[Document images with source code]

━━━━

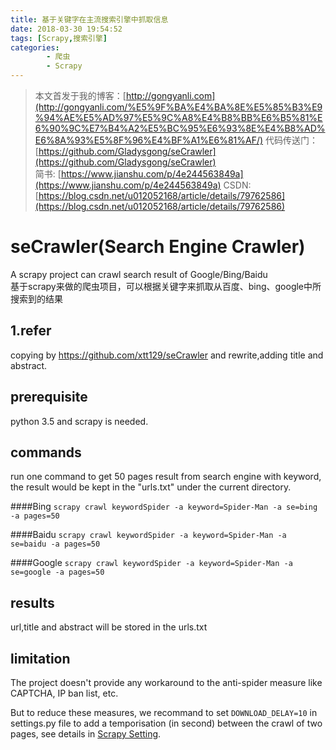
 ```yaml
---
title: 基于关键字在主流搜索引擎中抓取信息
date: 2018-03-30 19:54:52
tags: [Scrapy,搜索引擎]
categories:
		- 爬虫
		- Scrapy
---
```

>本文首发于我的博客：[http://gongyanli.com](http://gongyanli.com/%E5%9F%BA%E4%BA%8E%E5%85%B3%E9%94%AE%E5%AD%97%E5%9C%A8%E4%B8%BB%E6%B5%81%E6%90%9C%E7%B4%A2%E5%BC%95%E6%93%8E%E4%B8%AD%E6%8A%93%E5%8F%96%E4%BF%A1%E6%81%AF/)
>代码传送门：[https://github.com/Gladysgong/seCrawler](https://github.com/Gladysgong/seCrawler)  
>简书: [https://www.jianshu.com/p/4e244563849a](https://www.jianshu.com/p/4e244563849a)
>CSDN: [https://blog.csdn.net/u012052168/article/details/79762586](https://blog.csdn.net/u012052168/article/details/79762586)

# seCrawler(Search Engine Crawler)
A scrapy project can crawl search result of Google/Bing/Baidu  
基于scrapy来做的爬虫项目，可以根据关键字来抓取从百度、bing、google中所搜索到的结果

## 1.refer
copying by https://github.com/xtt129/seCrawler and rewrite,adding title and abstract.

## prerequisite
python 3.5 and scrapy is needed.


## commands

run one command to get 50 pages result from search engine with keyword, the result would be kept in the "urls.txt" under the current directory.


####Bing
```scrapy crawl keywordSpider -a keyword=Spider-Man -a se=bing -a pages=50```

####Baidu
```scrapy crawl keywordSpider -a keyword=Spider-Man -a se=baidu -a pages=50```

####Google
```scrapy crawl keywordSpider -a keyword=Spider-Man -a se=google -a pages=50```

## results
url,title and abstract will be stored in the urls.txt
## limitation
The project doesn't provide any workaround to the anti-spider measure like CAPTCHA, IP ban list, etc. 

But to reduce these measures, we recommand to set ```DOWNLOAD_DELAY=10``` in settings.py file to add a temporisation (in second) between the crawl of two pages, see details in [Scrapy Setting](https://doc.scrapy.org/en/1.2/topics/settings.html#std:setting-DOWNLOAD_DELAY).
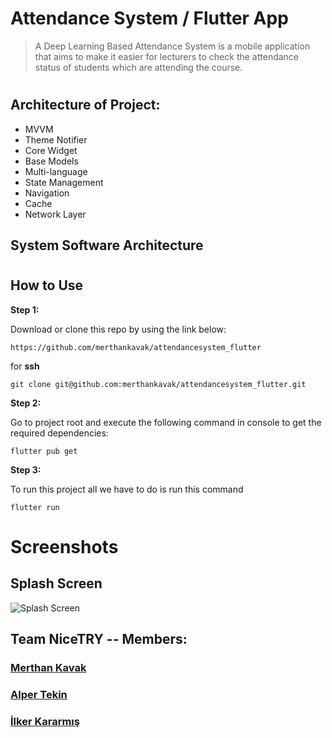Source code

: # Attendance System / Flutter App
> A Deep Learning Based Attendance System is a mobile application that aims to make it easier for lecturers to check the attendance status of students which are attending the course.
#

## Architecture of Project:

* MVVM
* Theme Notifier
* Core Widget
* Base Models
* Multi-language
* State Management
* Navigation
* Cache
* Network Layer

## System Software Architecture

#

## How to Use 

**Step 1:**

Download or clone this repo by using the link below:

```
https://github.com/merthankavak/attendancesystem_flutter
```

for **ssh** 

```
git clone git@github.com:merthankavak/attendancesystem_flutter.git
```

**Step 2:**

Go to project root and execute the following command in console to get the required dependencies: 

```
flutter pub get 
```
**Step 3:**

To run this project all we have to do is run this command

```
flutter run 
```

# Screenshots
## Splash Screen
![Splash Screen](https://raw.githubusercontent.com/merthankavak/attendancesystem_flutter/master/screenshots/splash_screen.jpg)


## Team NiceTRY -- Members:
### [Merthan **Kavak**](https://github.com/merthankavak)  
### [Alper **Tekin**](https://github.com/alpertknn)  
### [İlker **Kararmış**](https://github.com/Inventore0)  

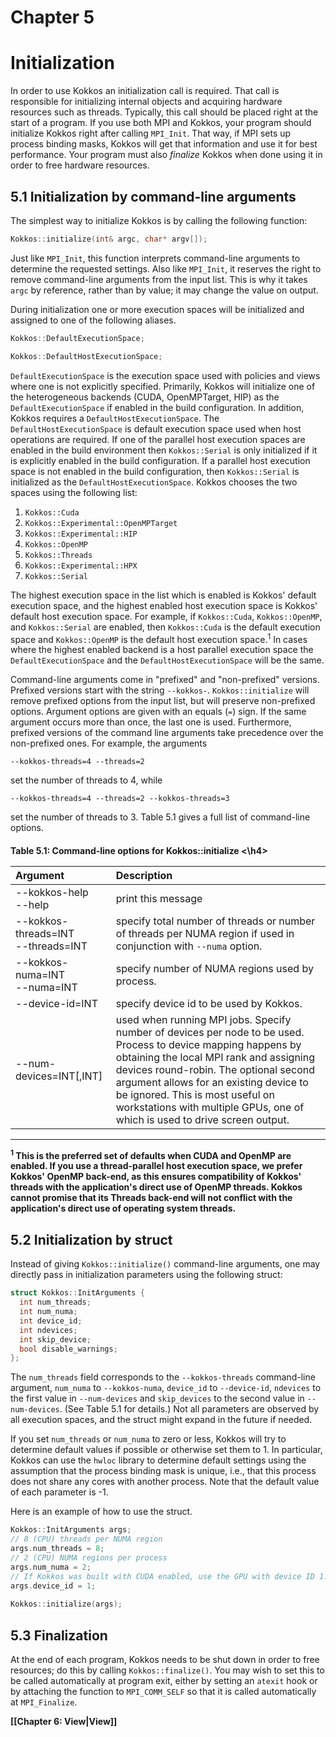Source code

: # Chapter 5

# Initialization

In order to use Kokkos an initialization call is required. That call is responsible for initializing internal objects and acquiring hardware resources such as threads. Typically, this call should be placed right at the start of a program. If you use both MPI and Kokkos, your program should initialize Kokkos right after calling `MPI_Init`. That way, if MPI sets up process binding masks, Kokkos will get that information and use it for best performance. Your program must also _finalize_ Kokkos when done using it in order to free hardware resources.

## 5.1 Initialization by command-line arguments

The simplest way to initialize Kokkos is by calling the following function:
```c++
Kokkos::initialize(int& argc, char* argv[]); 
```
Just like `MPI_Init`, this function interprets command-line arguments to determine the requested settings. Also like `MPI_Init`, it reserves the right to remove command-line arguments from the input list. This is why it takes `argc` by reference, rather than by value; it may change the value on output.

During initialization one or more execution spaces will be initialized and assigned to one of the following aliases.
 
```c++
Kokkos::DefaultExecutionSpace;
```
```c++
Kokkos::DefaultHostExecutionSpace;
```

`DefaultExecutionSpace` is the execution space used with policies and views where one is not explicitly specified.  Primarily, Kokkos will initialize one of the heterogeneous backends (CUDA, OpenMPTarget, HIP) as the `DefaultExecutionSpace` if enabled in the build configuration.  In addition, Kokkos requires a `DefaultHostExecutionSpace`.  The `DefaultHostExecutionSpace` is default execution space used when host operations are required.  If one of the parallel host execution spaces are enabled in the build environment then `Kokkos::Serial` is only initialized if it is explicitly enabled in the build configuration.  If a parallel host execution space is not enabled in the build configuration, then `Kokkos::Serial` is initialized as the `DefaultHostExecutionSpace`. 
Kokkos chooses the two spaces using the following list:

1. `Kokkos::Cuda`
2. `Kokkos::Experimental::OpenMPTarget`
3. `Kokkos::Experimental::HIP`
4. `Kokkos::OpenMP`
5. `Kokkos::Threads`
6. `Kokkos::Experimental::HPX`
7. `Kokkos::Serial`

The highest execution space in the list which is enabled is Kokkos' default execution space, and the highest enabled host execution space is Kokkos' default host execution space. For example, if  `Kokkos::Cuda`, `Kokkos::OpenMP`, and `Kokkos::Serial` are enabled, then `Kokkos::Cuda` is the default execution space and `Kokkos::OpenMP` is the default host execution space.<sup>1</sup>  In cases where the highest enabled backend is a host parallel execution space the `DefaultExecutionSpace` and the `DefaultHostExecutionSpace` will be the same.

Command-line arguments come in "prefixed" and "non-prefixed" versions. Prefixed versions start with the string `--kokkos-`. `Kokkos::initialize` will remove prefixed options from the input list, but will preserve non-prefixed options. Argument options are given with an equals (`=`) sign. If the same argument occurs more than once, the last one is used. Furthermore, prefixed versions of the command line arguments take precedence over the non-prefixed ones. For example, the arguments

    --kokkos-threads=4 --threads=2

set the number of threads to 4, while

    --kokkos-threads=4 --threads=2 --kokkos-threads=3

set the number of threads to 3. Table 5.1 gives a full list of command-line options.



<h4>Table 5.1: Command-line options for Kokkos::initialize <\h4>

Argument | Description
:---      | :---
--kokkos-help  <br/> --help   | print this message
--kokkos-threads=INT <br/> --threads=INT  | specify total number of threads or number of threads per NUMA region if used in conjunction with `--numa` option.
--kokkos-numa=INT <br/> --numa=INT | specify number of NUMA regions used by process. 
--device-id=INT | specify device id to be used by Kokkos. 
--num-devices=INT[,INT] | used when running MPI jobs. Specify number of devices per node to be used. Process to device mapping happens by obtaining the local MPI rank and assigning devices round-robin. The optional second argument allows for an existing device to be ignored. This is most useful on workstations with multiple GPUs, one of which is used to drive screen output.


***
<sup>1</sup> This is the preferred set of defaults when CUDA and OpenMP are enabled. If you use a thread-parallel host execution space, we prefer Kokkos' OpenMP back-end, as this ensures compatibility of Kokkos' threads with the application's direct use of OpenMP threads. Kokkos cannot promise that its Threads back-end will not conflict with the application's direct use of operating system threads.



## 5.2 Initialization by struct

Instead of giving `Kokkos::initialize()` command-line arguments, one may directly pass in initialization parameters using the following struct:

```c++
struct Kokkos::InitArguments {
  int num_threads;
  int num_numa;
  int device_id;
  int ndevices;
  int skip_device;
  bool disable_warnings;
};
```
The `num_threads` field corresponds to the `--kokkos-threads` command-line argument, `num_numa` to `--kokkos-numa`, `device_id` to `--device-id`, `ndevices` to the first value in `--num-devices` and `skip_devices` to the second value in `--num-devices`. (See Table 5.1 for details.) Not all parameters are observed by all execution spaces, and the struct might expand in the future if needed.

If you set `num_threads` or `num_numa` to zero or less, Kokkos will try to determine default values if possible or otherwise set them to 1. In particular, Kokkos can use the `hwloc` library to determine default settings using the assumption that the process binding mask is unique, i.e., that this process does not share any cores with another process. Note that the default value of each parameter is -1.

Here is an example of how to use the struct.

```c++
Kokkos::InitArguments args;
// 8 (CPU) threads per NUMA region
args.num_threads = 8;
// 2 (CPU) NUMA regions per process
args.num_numa = 2;
// If Kokkos was built with CUDA enabled, use the GPU with device ID 1.
args.device_id = 1;
    
Kokkos::initialize(args);
```

## 5.3 Finalization

At the end of each program, Kokkos needs to be shut down in order to free resources; do this by calling `Kokkos::finalize()`. You may wish to set this to be called automatically at program exit, either by setting an `atexit` hook or by attaching the function to `MPI_COMM_SELF` so that it is called automatically at `MPI_Finalize`.

**[[Chapter 6: View|View]]**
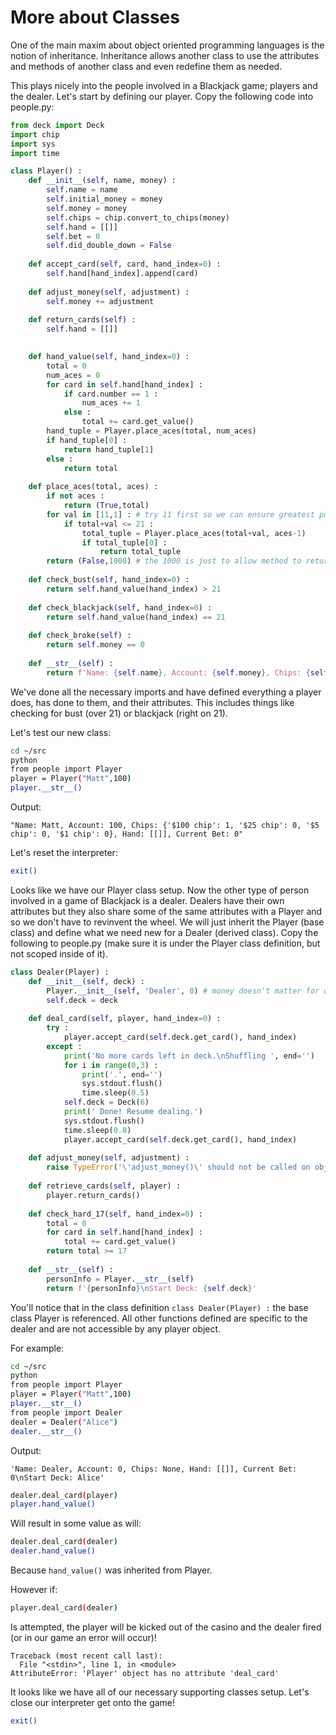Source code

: # More about Classes

One of the main maxim about object oriented programming languages is the notion of inheritance.  Inheritance allows another class to use the attributes and methods of another class and even redefine them as needed.

This plays nicely into the people involved in a Blackjack game; players and the dealer.  Let's start by defining our player. Copy the following code into people.py:

```python
from deck import Deck
import chip
import sys
import time

class Player() :
    def __init__(self, name, money) :
        self.name = name
        self.initial_money = money
        self.money = money
        self.chips = chip.convert_to_chips(money)
        self.hand = [[]]
        self.bet = 0
        self.did_double_down = False
        
    def accept_card(self, card, hand_index=0) :
        self.hand[hand_index].append(card)
        
    def adjust_money(self, adjustment) :
        self.money += adjustment
        
    def return_cards(self) :
        self.hand = [[]]

        
    def hand_value(self, hand_index=0) :  
        total = 0
        num_aces = 0
        for card in self.hand[hand_index] :
            if card.number == 1 : 
                num_aces += 1
            else :
                total += card.get_value()   
        hand_tuple = Player.place_aces(total, num_aces)
        if hand_tuple[0] :
            return hand_tuple[1]
        else :
            return total
    
    def place_aces(total, aces) :
        if not aces :
            return (True,total)        
        for val in [11,1] : # try 11 first so we can ensure greatest possible hand value
            if total+val <= 21 :
                total_tuple = Player.place_aces(total+val, aces-1)
                if total_tuple[0] :
                    return total_tuple
        return (False,1000) # the 1000 is just to allow method to return a tuple and also show that hand was a bust
        
    def check_bust(self, hand_index=0) :
        return self.hand_value(hand_index) > 21
        
    def check_blackjack(self, hand_index=0) :
        return self.hand_value(hand_index) == 21
    
    def check_broke(self) :
        return self.money == 0
        
    def __str__(self) :
        return f'Name: {self.name}, Account: {self.money}, Chips: {self.chips}, Hand: {self.hand}, Current Bet: {self.bet}'  
```

We've done all the necessary imports and have defined everything a player does, has done to them, and their attributes.  This includes things like checking for bust (over 21) or blackjack (right on 21).

Let's test our new class:

```bash
cd ~/src
python
from people import Player
player = Player("Matt",100)
player.__str__()
```

Output:

```
"Name: Matt, Account: 100, Chips: {'$100 chip': 1, '$25 chip': 0, '$5 chip': 0, '$1 chip': 0}, Hand: [[]], Current Bet: 0"
```

Let's reset the interpreter:

```bash
exit()
```

Looks like we have our Player class setup.  Now the other type of person involved in a game of Blackjack is a dealer.  Dealers have their own attributes but they also share some of the same attributes with a Player and so we don't have to revinvent the wheel.  We will just inherit the Player (base class) and define what we need new for a Dealer  (derived class).  Copy the following to people.py (make sure it is under the Player class definition, but not scoped inside of it).

```python
class Dealer(Player) :
    def __init__(self, deck) :
        Player.__init__(self, 'Dealer', 0) # money doesn't matter for dealer
        self.deck = deck
    
    def deal_card(self, player, hand_index=0) :
        try :
            player.accept_card(self.deck.get_card(), hand_index)
        except : 
            print('No more cards left in deck.\nShuffling ', end='')
            for i in range(0,3) :
                print('.', end='')
                sys.stdout.flush()
                time.sleep(0.5)
            self.deck = Deck(6)
            print(' Done! Resume dealing.')
            sys.stdout.flush()
            time.sleep(0.8)
            player.accept_card(self.deck.get_card(), hand_index)
            
    def adjust_money(self, adjustment) :
        raise TypeError('\'adjust_money()\' should not be called on object of type \'Dealer\'.')
        
    def retrieve_cards(self, player) :
        player.return_cards()
        
    def check_hard_17(self, hand_index=0) :
        total = 0
        for card in self.hand[hand_index] :
            total += card.get_value()
        return total >= 17
        
    def __str__(self) :
        personInfo = Player.__str__(self)
        return f'{personInfo}\nStart Deck: {self.deck}'
```

You'll notice that in the class definition ```class Dealer(Player) :``` the base class Player is referenced.  All other functions defined are specific to the dealer and are not accessible by any player object.

For example:

```bash
cd ~/src
python
from people import Player
player = Player("Matt",100)
player.__str__()
from people import Dealer
dealer = Dealer("Alice")
dealer.__str__()
```

Output:

```
'Name: Dealer, Account: 0, Chips: None, Hand: [[]], Current Bet: 0\nStart Deck: Alice'
```

```bash
dealer.deal_card(player)
player.hand_value()
```

Will result in some value as will:

```bash
dealer.deal_card(dealer)
dealer.hand_value()
```

Because ```hand_value()``` was inherited from Player.  

However if:

```bash
player.deal_card(dealer)
```

Is attempted, the player will be kicked out of the casino and the dealer fired (or in our game an error will occur)!

```
Traceback (most recent call last):
  File "<stdin>", line 1, in <module>
AttributeError: 'Player' object has no attribute 'deal_card'
```

It looks like we have all of our necessary supporting classes setup.  Let's close our interpreter get onto the game!

```bash
exit()
```

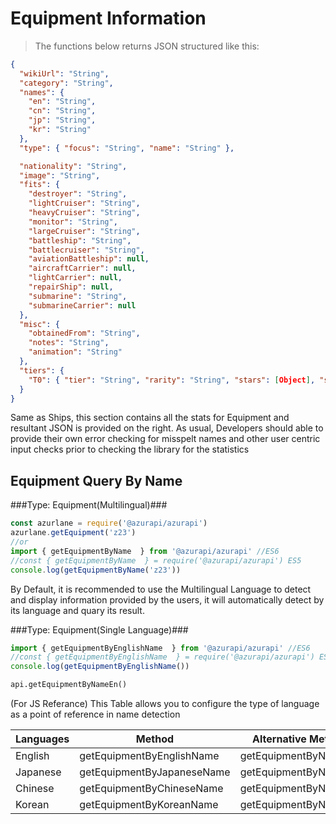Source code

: # Equipment Information
> The functions below returns JSON structured like this:

```json
{
  "wikiUrl": "String",
  "category": "String",
  "names": {
    "en": "String",
    "cn": "String",
    "jp": "String",
    "kr": "String"
  },
  "type": { "focus": "String", "name": "String" },

  "nationality": "String",
  "image": "String",
  "fits": {
    "destroyer": "String",
    "lightCruiser": "String",
    "heavyCruiser": "String",
    "monitor": "String",
    "largeCruiser": "String",
    "battleship": "String",
    "battlecruiser": "String",
    "aviationBattleship": null,
    "aircraftCarrier": null,
    "lightCarrier": null,
    "repairShip": null,
    "submarine": "String",
    "submarineCarrier": null
  },
  "misc": {
    "obtainedFrom": "String",
    "notes": "String",
    "animation": "String"
  },
  "tiers": {
    "T0": { "tier": "String", "rarity": "String", "stars": [Object], "stats": [Object] }
  }
}
```

Same as Ships, this section contains all the stats for Equipment and resultant JSON is provided on the right. As usual, Developers should able to provide their own error checking for misspelt names and other user centric input checks prior to checking the library for the statistics
## Equipment Query By Name
###Type: Equipment(Multilingual)###
```javascript
const azurlane = require('@azurapi/azurapi')
azurlane.getEquipment('z23')
//or
import { getEquipmentByName  } from '@azurapi/azurapi' //ES6
//const { getEquipmentByName  } = require('@azurapi/azurapi') ES5
console.log(getEquipmentByName('z23'))
```
By Default, it is recommended to use the Multilingual Language to detect and display information provided by the users, it will automatically detect by its language and quary its result.

###Type: Equipment(Single Language)###
```javascript
import { getEquipmentByEnglishName  } from '@azurapi/azurapi' //ES6
//const { getEquipmentByEnglishName  } = require('@azurapi/azurapi') ES5
console.log(getEquipmentByEnglishName())
```
```Python
api.getEquipmentByNameEn()
```

(For JS Referance)
This Table allows you to configure the type of language as a point of reference in name detection

| Languages | Method                     | Alternative Method   |
|-----------|----------------------------|----------------------|
| English   | getEquipmentByEnglishName  | getEquipmentByNameEn |
| Japanese  | getEquipmentByJapaneseName | getEquipmentByNameJp |
| Chinese   | getEquipmentByChineseName  | getEquipmentByNameCn |
| Korean    | getEquipmentByKoreanName   | getEquipmentByNameKr |
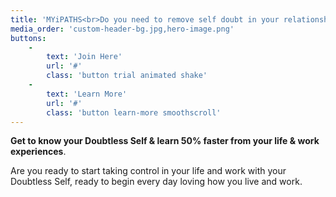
 ```yaml
---
title: 'MYiPATHS<br>Do you need to remove self doubt in your relationship and professional roles'
media_order: 'custom-header-bg.jpg,hero-image.png'
buttons:
    -
        text: 'Join Here'
        url: '#'
        class: 'button trial animated shake'
    -
        text: 'Learn More'
        url: '#'
        class: 'button learn-more smoothscroll'
---
```


**Get to know your Doubtless Self & learn 50% faster from your life & work experiences**.<br>
<p class="text-left">Are you ready to start taking control in your life and work with your Doubtless Self, ready to begin every day loving how you live and work. </p>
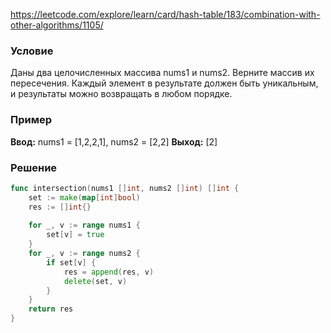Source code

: https://leetcode.com/explore/learn/card/hash-table/183/combination-with-other-algorithms/1105/
### Условие
Даны два целочисленных массива nums1 и nums2. Верните массив их пересечения. Каждый элемент в результате должен быть уникальным, и результаты можно возвращать в любом порядке.
### Пример

**Ввод:** nums1 = [1,2,2,1], nums2 = [2,2]
**Выход:** [2]
### Решение

```go
func intersection(nums1 []int, nums2 []int) []int {
    set := make(map[int]bool)
    res := []int{}
    
    for _, v := range nums1 {
        set[v] = true
    }
    for _, v := range nums2 {
        if set[v] {
            res = append(res, v)
            delete(set, v)
        }
    }
    return res
}
```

━━━━

> **Work request**:
Write out again exactly the lines from the start of the data above through the line containing "## commands", inclusive, excluding any pictures.

> **Task output**:
 ```yaml
---
title: 基于关键字在主流搜索引擎中抓取信息
date: 2018-03-30 19:54:52
tags: [Scrapy,搜索引擎]
categories:
		- 爬虫
		- Scrapy
---
```

>本文首发于我的博客：[http://gongyanli.com](http://gongyanli.com/%E5%9F%BA%E4%BA%8E%E5%85%B3%E9%94%AE%E5%AD%97%E5%9C%A8%E4%B8%BB%E6%B5%81%E6%90%9C%E7%B4%A2%E5%BC%95%E6%93%8E%E4%B8%AD%E6%8A%93%E5%8F%96%E4%BF%A1%E6%81%AF/)
>代码传送门：[https://github.com/Gladysgong/seCrawler](https://github.com/Gladysgong/seCrawler)  
>简书: [https://www.jianshu.com/p/4e244563849a](https://www.jianshu.com/p/4e244563849a)
>CSDN: [https://blog.csdn.net/u012052168/article/details/79762586](https://blog.csdn.net/u012052168/article/details/79762586)

# seCrawler(Search Engine Crawler)
A scrapy project can crawl search result of Google/Bing/Baidu  
基于scrapy来做的爬虫项目，可以根据关键字来抓取从百度、bing、google中所搜索到的结果

## 1.refer
copying by https://github.com/xtt129/seCrawler and rewrite,adding title and abstract.

## prerequisite
python 3.5 and scrapy is needed.


## commands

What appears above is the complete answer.